▶ [ASSIGNMENT]: This task calls for copying each line below that contains "September".

Records from a collection
______________________________

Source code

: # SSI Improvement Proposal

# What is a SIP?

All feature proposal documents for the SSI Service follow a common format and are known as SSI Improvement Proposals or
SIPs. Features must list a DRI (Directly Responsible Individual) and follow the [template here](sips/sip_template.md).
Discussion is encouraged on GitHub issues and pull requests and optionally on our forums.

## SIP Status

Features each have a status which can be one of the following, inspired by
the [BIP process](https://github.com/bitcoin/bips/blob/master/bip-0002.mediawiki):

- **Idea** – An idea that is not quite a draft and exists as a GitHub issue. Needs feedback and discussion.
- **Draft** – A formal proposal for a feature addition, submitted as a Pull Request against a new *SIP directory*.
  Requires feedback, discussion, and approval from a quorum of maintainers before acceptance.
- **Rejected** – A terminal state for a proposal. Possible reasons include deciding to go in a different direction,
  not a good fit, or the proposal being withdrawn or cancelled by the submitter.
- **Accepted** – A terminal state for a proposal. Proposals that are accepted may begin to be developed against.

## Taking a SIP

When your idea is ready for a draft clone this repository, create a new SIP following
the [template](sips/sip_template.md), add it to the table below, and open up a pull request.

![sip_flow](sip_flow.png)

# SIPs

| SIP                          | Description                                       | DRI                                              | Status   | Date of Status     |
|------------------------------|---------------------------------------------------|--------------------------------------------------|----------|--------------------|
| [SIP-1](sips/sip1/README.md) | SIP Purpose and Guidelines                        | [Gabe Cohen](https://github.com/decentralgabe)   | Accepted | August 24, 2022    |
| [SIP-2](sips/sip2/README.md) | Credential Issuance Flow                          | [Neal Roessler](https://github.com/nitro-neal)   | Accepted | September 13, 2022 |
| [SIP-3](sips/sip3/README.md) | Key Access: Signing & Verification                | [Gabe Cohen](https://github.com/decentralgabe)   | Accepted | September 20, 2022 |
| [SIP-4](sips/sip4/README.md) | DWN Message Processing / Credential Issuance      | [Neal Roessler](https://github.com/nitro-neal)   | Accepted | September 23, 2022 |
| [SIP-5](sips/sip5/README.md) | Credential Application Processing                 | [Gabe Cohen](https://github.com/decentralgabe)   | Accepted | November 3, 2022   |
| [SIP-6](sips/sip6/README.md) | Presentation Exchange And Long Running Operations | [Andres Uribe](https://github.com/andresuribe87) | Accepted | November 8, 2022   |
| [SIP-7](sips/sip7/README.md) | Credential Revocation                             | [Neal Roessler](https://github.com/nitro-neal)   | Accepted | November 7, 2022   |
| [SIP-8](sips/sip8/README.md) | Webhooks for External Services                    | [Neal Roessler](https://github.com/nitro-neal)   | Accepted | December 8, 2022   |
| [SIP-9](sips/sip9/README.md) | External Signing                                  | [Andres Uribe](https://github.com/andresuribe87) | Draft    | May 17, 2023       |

______________________________

▶ [ANSWER FOR THIS EXERCISE]:
| [SIP-2](sips/sip2/README.md) | Credential Issuance Flow                          | [Neal Roessler](https://github.com/nitro-neal)   | Accepted | September 13, 2022 |
| [SIP-3](sips/sip3/README.md) | Key Access: Signing & Verification                | [Gabe Cohen](https://github.com/decentralgabe)   | Accepted | September 20, 2022 |
| [SIP-4](sips/sip4/README.md) | DWN Message Processing / Credential Issuance      | [Neal Roessler](https://github.com/nitro-neal)   | Accepted | September 23, 2022 |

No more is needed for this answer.